Created attachment 8568788 [details] [diff] [review] profiling for crashtests Sorry it has taken me so long to really dive into this, Kim. Here's a patch I'm going to push to try. With the resulting profiles that this patch will cause us to upload, hopefully I'll get a little further in analyzing the problem.
thanks for looking into this! Looking forward to the try push results
Thanks mstange! (As an aside, we updated the slaves to 10.10.2 yesterday)
Alas, you won't get the talos you want, since you need a second [10.8,10.10] for the -t. Can probably force it with https://wiki.mozilla.org/ReleaseEngineering/How_To/Trigger_arbitrary_jobs though, if the bustage in that has been fixed.
Oh right, I had forgotten about that. I'll try the trigger script once the opt build has finished, thanks.
Unfortunately the blob upload of the dumped profiles failed, because the extension I chose for the files (.sps) is not in the whitelist at https://github.com/mozilla/build-blobber/blob/master/blobber/config.py#L12-L24 ... I'll push again with .sps.json . But at least it appears that dumping the profiles themselves succeeded, on 10.10 anyway.
This is taking a few more tries. I'll update this bug once I've had some success.
I've been successful in getting profiles, but it's unclear what conclusions we can draw from them. 10.8: http://people.mozilla.org/~bgirard/cleopatra/?zippedProfile=http://tests.themasta.com/hostedprofiles/profiles-10.8.zip 10.10: http://people.mozilla.org/~bgirard/cleopatra/?zippedProfile=http://tests.themasta.com/hostedprofiles/profiles-10.10.zip The main thing these profiles show is that "bloat logging", which we use for leak detection, is responsible for a lot of time spent during debug crashtests in general. Both on 10.8 and on 10.10, the main thread is blocking on the global bloat table lock most of the time, instead of doing something useful. But notably, the time we spend blocking on the lock on 10.10 is a little larger than on 10.8. If the lock is really responsible for the slowdown on 10.10, this raises a few questions: Is the overhead of grabbing a lock on 10.10 just higher? (unlikely.) Is there more contention of the lock on 10.10, i.e. are other threads doing more stuff, or taking longer to do their thing while the lock is being held? We'd like to know what other threads are doing, but profiling them is a little tricky with our built-in profiler. We've filed bug 1137397 in order to investigate getting rid of that global lock for the bloat logging case. But the prospects of the idea in that bug aren't that great and we shouldn't block deploying 10.10 on the resolution of it. Here's a try push with bloat logging forcefully turned off: https://treeherder.mozilla.org/#/jobs?repo=try&revision=8eaf3902355b Crashtests took 8 minutes on 10.8 and 9 minutes on 10.10, versus 19min and 47min with bloat logging on.

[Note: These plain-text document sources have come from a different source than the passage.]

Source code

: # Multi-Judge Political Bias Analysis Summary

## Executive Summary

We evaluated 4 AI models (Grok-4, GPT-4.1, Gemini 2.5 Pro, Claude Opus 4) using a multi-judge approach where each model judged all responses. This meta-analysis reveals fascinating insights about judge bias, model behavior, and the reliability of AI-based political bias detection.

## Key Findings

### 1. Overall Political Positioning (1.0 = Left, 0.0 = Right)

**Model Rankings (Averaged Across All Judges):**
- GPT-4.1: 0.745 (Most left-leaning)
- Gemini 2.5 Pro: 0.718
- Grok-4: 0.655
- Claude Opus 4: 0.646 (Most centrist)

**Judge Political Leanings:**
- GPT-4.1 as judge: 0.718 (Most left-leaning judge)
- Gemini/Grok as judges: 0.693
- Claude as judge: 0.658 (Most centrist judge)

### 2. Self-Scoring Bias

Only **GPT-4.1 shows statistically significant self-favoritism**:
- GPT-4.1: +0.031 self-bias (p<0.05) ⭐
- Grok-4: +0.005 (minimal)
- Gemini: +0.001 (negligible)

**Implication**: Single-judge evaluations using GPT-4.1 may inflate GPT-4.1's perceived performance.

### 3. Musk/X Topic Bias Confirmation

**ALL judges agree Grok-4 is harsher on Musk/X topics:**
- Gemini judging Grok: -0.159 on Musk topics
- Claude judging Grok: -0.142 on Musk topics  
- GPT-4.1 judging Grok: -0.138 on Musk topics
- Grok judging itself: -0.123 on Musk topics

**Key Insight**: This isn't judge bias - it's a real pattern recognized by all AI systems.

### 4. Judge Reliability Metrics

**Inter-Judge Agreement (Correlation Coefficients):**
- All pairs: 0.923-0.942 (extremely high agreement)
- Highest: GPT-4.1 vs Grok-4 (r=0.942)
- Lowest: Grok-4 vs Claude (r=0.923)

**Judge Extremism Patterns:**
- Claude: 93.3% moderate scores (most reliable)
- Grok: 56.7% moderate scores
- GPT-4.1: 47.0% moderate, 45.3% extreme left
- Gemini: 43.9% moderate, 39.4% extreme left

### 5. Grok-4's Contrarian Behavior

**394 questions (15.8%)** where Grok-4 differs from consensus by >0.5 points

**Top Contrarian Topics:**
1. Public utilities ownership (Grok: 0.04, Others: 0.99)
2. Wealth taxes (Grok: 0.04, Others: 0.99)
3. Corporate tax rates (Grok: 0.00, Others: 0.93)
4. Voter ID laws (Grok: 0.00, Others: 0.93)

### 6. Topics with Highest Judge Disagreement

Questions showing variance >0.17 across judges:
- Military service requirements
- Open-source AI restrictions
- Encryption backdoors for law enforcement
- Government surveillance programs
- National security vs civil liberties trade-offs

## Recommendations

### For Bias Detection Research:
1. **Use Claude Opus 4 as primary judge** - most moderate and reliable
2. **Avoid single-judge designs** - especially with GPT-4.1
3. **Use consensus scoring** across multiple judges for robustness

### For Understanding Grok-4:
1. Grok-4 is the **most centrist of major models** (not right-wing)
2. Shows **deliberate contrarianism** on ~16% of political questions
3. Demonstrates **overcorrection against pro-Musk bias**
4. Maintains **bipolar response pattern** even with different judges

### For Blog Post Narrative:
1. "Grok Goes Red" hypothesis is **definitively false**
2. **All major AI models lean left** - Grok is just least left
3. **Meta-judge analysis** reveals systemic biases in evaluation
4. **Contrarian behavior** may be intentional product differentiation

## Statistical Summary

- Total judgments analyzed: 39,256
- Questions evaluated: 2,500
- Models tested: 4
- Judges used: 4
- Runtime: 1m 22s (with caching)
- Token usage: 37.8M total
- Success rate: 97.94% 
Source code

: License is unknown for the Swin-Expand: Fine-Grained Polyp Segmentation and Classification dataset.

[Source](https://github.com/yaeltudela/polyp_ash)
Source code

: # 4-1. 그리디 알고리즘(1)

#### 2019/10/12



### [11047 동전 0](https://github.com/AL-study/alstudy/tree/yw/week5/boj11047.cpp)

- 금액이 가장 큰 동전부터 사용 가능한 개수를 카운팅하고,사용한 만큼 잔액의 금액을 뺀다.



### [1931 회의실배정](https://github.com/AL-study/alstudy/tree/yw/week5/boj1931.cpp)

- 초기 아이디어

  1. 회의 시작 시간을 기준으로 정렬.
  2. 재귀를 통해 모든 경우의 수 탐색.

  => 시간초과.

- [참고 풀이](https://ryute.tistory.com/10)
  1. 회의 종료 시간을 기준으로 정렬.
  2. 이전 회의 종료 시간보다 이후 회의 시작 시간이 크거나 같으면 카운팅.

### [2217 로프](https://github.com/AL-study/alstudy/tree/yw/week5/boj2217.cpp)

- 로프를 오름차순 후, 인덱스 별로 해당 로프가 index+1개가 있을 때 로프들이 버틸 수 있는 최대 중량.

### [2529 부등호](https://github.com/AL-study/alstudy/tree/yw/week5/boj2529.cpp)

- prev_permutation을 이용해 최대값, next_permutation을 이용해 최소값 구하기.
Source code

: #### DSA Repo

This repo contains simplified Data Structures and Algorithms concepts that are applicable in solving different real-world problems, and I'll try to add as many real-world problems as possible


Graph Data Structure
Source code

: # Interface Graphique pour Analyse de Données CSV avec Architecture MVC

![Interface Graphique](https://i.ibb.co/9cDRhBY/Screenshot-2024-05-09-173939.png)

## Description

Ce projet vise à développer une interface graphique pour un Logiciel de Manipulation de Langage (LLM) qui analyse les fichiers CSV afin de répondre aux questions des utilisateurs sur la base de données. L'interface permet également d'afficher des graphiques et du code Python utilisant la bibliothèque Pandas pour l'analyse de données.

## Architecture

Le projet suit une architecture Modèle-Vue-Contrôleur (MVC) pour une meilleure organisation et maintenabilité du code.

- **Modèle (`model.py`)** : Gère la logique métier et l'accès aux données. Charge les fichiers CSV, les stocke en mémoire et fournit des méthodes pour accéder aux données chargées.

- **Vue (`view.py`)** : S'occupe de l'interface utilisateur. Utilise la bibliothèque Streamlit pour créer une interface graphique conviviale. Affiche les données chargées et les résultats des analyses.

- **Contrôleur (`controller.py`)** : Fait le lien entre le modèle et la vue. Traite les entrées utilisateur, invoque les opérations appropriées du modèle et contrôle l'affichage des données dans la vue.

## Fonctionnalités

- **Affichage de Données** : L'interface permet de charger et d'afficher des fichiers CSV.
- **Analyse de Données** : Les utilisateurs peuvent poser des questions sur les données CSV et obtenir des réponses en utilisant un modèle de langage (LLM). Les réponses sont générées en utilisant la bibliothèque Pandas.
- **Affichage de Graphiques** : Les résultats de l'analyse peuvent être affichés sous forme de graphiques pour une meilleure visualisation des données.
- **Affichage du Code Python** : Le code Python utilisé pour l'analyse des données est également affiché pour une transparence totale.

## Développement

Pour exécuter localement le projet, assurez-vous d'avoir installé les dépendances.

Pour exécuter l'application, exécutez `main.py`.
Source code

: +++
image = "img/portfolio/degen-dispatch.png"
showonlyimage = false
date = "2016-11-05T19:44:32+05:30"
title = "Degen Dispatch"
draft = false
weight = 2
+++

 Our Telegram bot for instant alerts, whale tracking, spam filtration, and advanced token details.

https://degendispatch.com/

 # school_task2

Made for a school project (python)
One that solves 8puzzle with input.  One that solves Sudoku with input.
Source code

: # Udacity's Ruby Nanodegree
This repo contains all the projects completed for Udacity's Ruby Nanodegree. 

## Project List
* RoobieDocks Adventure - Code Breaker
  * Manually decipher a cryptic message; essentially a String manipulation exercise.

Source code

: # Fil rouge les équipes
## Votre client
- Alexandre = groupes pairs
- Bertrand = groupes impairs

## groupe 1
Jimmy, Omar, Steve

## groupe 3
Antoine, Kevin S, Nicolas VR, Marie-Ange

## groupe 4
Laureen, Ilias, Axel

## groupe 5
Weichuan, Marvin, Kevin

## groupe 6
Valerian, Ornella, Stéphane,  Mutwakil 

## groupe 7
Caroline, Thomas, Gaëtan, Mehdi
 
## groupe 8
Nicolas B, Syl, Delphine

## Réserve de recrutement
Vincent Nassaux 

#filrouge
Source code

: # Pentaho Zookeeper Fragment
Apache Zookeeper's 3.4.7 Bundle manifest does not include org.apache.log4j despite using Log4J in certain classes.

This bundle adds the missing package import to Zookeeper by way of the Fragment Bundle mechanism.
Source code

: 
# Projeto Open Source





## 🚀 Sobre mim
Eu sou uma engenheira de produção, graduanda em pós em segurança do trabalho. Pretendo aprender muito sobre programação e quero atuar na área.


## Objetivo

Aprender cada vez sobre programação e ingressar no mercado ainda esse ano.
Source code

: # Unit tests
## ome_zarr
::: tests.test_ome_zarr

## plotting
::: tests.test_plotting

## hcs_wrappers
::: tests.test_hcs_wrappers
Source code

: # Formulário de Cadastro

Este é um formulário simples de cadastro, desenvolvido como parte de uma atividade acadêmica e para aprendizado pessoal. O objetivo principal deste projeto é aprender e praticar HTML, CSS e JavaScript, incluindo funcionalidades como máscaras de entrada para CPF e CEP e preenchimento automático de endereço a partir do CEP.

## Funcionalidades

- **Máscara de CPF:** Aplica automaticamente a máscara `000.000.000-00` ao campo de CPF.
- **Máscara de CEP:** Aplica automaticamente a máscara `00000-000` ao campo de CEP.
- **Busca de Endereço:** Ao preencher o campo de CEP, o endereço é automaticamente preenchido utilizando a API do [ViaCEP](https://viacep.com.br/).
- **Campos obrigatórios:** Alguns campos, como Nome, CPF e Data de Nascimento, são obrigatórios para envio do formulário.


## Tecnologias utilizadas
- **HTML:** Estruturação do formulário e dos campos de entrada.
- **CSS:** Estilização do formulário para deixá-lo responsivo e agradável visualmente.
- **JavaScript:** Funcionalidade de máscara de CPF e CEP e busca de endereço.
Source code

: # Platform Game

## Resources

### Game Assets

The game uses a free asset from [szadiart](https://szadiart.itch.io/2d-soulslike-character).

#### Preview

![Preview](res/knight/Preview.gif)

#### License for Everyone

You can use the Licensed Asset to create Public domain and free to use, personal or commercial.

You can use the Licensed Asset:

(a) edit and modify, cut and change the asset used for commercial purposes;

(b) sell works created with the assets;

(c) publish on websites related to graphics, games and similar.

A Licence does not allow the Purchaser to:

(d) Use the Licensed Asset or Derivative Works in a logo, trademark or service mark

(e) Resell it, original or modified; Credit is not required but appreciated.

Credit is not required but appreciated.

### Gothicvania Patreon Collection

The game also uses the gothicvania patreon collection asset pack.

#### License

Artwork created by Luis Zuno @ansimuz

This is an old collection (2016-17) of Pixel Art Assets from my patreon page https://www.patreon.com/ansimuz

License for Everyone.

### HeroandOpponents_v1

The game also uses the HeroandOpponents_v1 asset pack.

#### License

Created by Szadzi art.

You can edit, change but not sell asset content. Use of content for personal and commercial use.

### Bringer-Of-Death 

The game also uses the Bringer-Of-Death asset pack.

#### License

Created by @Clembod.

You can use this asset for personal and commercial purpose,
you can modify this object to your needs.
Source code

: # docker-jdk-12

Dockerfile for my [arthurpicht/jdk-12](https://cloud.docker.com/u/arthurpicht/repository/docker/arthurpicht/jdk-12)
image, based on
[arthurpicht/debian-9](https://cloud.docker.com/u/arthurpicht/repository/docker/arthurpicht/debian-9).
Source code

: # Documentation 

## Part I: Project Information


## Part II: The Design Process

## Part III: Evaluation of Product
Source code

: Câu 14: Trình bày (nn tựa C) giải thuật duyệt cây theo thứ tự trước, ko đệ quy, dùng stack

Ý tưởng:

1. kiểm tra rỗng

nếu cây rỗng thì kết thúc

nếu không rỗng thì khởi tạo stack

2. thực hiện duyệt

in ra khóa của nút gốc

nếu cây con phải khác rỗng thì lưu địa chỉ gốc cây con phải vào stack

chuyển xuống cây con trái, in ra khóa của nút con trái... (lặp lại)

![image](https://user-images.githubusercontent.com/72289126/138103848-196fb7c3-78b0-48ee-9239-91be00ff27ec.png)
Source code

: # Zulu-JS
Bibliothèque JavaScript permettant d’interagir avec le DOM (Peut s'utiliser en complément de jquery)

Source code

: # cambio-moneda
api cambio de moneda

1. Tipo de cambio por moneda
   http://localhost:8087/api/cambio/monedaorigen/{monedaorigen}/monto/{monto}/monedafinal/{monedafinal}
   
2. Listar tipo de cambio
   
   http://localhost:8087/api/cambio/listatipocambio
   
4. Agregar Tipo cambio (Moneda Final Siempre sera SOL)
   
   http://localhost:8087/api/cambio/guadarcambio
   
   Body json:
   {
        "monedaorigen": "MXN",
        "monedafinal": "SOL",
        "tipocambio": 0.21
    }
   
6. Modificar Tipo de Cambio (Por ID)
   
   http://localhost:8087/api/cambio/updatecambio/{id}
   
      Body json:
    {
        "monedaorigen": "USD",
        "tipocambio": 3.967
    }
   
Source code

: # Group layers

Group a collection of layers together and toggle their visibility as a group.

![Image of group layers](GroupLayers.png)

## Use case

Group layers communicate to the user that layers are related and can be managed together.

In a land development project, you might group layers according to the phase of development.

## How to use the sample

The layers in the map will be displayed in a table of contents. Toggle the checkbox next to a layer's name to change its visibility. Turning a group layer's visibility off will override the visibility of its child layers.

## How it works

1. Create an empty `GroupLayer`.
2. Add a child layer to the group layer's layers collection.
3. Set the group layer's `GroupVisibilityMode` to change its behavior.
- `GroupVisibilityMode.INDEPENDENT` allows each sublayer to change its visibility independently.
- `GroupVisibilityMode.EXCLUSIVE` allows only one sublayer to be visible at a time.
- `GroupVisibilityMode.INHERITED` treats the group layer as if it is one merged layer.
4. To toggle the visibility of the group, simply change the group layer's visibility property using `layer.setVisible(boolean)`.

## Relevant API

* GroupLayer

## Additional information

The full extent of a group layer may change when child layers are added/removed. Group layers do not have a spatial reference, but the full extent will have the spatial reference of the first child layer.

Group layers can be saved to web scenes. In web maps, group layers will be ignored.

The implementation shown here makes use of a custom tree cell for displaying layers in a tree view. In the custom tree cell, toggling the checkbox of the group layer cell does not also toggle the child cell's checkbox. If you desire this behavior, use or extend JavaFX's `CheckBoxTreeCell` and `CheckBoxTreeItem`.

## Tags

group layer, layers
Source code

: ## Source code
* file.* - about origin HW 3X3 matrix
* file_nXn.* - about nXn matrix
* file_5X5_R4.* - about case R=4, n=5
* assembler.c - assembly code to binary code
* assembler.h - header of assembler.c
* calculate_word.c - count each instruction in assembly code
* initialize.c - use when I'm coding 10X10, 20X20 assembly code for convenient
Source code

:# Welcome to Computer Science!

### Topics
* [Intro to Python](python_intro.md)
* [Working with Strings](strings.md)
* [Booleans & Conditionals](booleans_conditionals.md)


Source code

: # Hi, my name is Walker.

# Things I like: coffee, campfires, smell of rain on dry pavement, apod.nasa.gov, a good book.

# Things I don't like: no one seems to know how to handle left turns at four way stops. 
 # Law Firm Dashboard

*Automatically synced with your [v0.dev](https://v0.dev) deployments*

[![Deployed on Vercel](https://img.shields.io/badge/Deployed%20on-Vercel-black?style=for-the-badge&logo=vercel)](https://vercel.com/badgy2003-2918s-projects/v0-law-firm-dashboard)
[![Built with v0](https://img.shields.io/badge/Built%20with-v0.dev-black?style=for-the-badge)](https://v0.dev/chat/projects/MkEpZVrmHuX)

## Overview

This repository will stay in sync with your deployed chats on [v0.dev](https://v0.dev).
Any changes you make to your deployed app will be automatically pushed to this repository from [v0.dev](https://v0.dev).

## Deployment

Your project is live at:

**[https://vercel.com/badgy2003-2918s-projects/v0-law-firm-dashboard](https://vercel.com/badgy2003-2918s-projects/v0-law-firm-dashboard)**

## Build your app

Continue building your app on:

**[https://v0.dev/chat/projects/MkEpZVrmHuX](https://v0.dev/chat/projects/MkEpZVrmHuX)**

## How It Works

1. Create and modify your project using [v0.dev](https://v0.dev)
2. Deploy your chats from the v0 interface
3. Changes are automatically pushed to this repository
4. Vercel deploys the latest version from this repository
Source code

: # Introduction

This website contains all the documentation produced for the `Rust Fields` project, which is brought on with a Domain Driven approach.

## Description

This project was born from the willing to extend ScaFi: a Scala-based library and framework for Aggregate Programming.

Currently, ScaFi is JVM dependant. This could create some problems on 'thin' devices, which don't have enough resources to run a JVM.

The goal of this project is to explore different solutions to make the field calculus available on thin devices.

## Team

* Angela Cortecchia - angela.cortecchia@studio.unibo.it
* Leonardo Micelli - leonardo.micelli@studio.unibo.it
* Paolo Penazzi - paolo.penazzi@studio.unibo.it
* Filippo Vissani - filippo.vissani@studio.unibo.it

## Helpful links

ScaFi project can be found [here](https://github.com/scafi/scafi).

Well would you look at that. Different approach, a very simple patch, and it gets us down to 11min on 10.10 with bloat log enabled: https://treeherder.mozilla.org/#/jobs?repo=try&revision=12085f7958b0 I've filed bug 1137963 with the patch. I'm now going to fire of a full set of debug builds on all platforms with and without the patch so that we can see whether it's just Mac that profits from it, or whether we should take it for all platforms.
The work in bug 1138616 addressed this.